TASK BRIEF
Determine how many of the lines below hold the word "Paket". Give the number and nothing else.

─── DATA EXCERPTS

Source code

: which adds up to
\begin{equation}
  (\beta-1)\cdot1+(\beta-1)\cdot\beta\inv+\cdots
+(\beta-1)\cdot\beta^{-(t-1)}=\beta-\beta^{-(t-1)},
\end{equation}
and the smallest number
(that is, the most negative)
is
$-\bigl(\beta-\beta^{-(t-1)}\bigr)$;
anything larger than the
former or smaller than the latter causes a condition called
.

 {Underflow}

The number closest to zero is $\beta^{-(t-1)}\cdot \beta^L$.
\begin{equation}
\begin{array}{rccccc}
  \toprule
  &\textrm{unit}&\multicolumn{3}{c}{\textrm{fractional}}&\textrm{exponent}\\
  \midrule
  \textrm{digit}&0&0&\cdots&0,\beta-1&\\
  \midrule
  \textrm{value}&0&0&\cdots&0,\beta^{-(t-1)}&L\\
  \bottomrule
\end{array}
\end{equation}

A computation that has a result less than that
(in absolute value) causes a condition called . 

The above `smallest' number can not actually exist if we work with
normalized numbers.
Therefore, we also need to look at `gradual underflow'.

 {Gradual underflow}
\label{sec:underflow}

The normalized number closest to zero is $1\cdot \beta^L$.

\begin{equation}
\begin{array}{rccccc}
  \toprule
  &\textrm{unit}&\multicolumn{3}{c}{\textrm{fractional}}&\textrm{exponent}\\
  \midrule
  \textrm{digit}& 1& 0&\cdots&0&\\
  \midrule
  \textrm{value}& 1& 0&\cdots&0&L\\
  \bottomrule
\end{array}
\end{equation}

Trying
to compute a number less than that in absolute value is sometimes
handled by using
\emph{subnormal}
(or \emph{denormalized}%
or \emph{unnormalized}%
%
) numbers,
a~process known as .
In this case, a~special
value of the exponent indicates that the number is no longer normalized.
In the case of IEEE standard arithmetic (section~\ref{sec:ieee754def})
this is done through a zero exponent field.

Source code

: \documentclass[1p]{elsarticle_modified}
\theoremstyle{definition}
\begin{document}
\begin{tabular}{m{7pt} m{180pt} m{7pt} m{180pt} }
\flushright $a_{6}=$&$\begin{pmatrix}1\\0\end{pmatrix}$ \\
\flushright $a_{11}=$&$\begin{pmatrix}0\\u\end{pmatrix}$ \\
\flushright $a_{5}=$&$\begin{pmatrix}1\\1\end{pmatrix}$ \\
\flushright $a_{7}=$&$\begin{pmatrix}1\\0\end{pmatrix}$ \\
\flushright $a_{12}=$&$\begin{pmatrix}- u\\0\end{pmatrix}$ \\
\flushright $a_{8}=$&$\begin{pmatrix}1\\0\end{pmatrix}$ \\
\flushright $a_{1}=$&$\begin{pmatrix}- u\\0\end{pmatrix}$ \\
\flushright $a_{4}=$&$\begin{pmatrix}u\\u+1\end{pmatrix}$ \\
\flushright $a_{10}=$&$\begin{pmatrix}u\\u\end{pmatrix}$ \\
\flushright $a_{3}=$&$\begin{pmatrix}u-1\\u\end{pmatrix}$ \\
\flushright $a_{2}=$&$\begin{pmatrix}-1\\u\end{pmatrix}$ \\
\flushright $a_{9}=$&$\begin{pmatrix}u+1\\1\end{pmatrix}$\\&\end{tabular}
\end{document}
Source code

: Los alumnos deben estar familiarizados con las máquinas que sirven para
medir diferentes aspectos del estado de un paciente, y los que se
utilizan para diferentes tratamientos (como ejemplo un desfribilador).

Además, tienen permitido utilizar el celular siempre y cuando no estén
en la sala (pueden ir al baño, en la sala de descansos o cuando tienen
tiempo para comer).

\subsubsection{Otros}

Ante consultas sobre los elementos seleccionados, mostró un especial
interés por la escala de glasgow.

──────
─── DATA EXCERPTS

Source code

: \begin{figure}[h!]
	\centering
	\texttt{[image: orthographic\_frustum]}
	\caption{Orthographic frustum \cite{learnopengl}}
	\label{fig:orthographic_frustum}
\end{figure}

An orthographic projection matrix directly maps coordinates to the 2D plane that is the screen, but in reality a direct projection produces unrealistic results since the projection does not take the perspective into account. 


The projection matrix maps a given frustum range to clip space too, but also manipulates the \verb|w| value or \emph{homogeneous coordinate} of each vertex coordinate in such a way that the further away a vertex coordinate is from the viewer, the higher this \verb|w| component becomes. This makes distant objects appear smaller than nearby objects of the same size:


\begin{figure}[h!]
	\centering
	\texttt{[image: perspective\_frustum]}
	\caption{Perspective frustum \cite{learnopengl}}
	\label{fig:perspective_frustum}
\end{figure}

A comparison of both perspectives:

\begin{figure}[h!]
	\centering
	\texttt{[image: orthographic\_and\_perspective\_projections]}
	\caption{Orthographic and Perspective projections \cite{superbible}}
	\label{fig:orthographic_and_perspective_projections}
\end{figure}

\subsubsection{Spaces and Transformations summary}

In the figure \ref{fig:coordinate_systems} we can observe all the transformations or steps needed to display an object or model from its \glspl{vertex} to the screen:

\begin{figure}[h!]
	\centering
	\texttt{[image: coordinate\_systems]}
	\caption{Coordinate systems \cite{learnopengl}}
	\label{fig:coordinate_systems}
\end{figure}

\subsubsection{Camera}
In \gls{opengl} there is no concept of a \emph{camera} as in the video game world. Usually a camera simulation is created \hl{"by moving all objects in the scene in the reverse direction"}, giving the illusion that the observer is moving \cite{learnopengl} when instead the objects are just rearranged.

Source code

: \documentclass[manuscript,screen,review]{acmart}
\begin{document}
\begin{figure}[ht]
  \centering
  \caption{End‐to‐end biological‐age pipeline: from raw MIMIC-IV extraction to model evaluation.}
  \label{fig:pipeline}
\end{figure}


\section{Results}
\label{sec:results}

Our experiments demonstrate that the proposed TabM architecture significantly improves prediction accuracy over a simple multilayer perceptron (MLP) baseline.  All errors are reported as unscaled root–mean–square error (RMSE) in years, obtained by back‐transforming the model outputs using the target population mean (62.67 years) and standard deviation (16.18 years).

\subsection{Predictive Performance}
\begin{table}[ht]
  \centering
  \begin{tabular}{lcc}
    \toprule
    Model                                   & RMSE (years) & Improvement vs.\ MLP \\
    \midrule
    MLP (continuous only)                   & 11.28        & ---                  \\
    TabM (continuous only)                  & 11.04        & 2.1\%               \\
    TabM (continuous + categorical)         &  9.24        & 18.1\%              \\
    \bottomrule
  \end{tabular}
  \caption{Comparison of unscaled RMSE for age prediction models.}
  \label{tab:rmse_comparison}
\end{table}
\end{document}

──────
─── DATA EXCERPTS

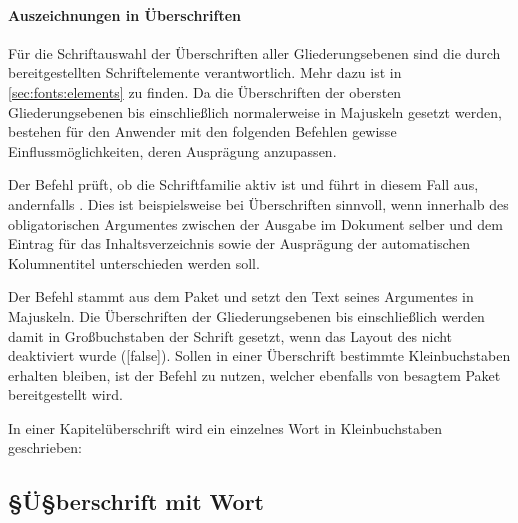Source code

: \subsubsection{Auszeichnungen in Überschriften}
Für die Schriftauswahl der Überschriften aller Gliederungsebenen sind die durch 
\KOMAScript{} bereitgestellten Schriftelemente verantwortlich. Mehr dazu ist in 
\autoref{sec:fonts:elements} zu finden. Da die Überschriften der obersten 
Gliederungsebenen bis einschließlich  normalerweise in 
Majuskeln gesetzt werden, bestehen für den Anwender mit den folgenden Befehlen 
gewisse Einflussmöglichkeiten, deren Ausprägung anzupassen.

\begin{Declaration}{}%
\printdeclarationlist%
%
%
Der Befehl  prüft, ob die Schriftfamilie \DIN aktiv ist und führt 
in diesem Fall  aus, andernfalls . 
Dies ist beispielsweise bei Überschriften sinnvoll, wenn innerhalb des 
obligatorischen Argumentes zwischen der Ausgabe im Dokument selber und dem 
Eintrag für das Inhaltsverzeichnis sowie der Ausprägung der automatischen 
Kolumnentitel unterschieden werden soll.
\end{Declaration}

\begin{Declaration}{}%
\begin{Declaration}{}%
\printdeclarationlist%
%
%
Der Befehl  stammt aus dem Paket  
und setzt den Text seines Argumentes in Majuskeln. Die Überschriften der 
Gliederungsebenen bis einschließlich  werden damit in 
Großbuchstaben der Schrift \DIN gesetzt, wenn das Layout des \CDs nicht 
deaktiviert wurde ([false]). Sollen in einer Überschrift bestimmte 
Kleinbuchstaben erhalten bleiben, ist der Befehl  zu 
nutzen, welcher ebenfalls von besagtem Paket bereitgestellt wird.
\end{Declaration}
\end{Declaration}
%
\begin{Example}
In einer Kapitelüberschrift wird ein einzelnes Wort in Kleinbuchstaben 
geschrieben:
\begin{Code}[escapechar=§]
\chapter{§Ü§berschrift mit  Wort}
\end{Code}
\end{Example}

──────

EXPECTED ANSWER
2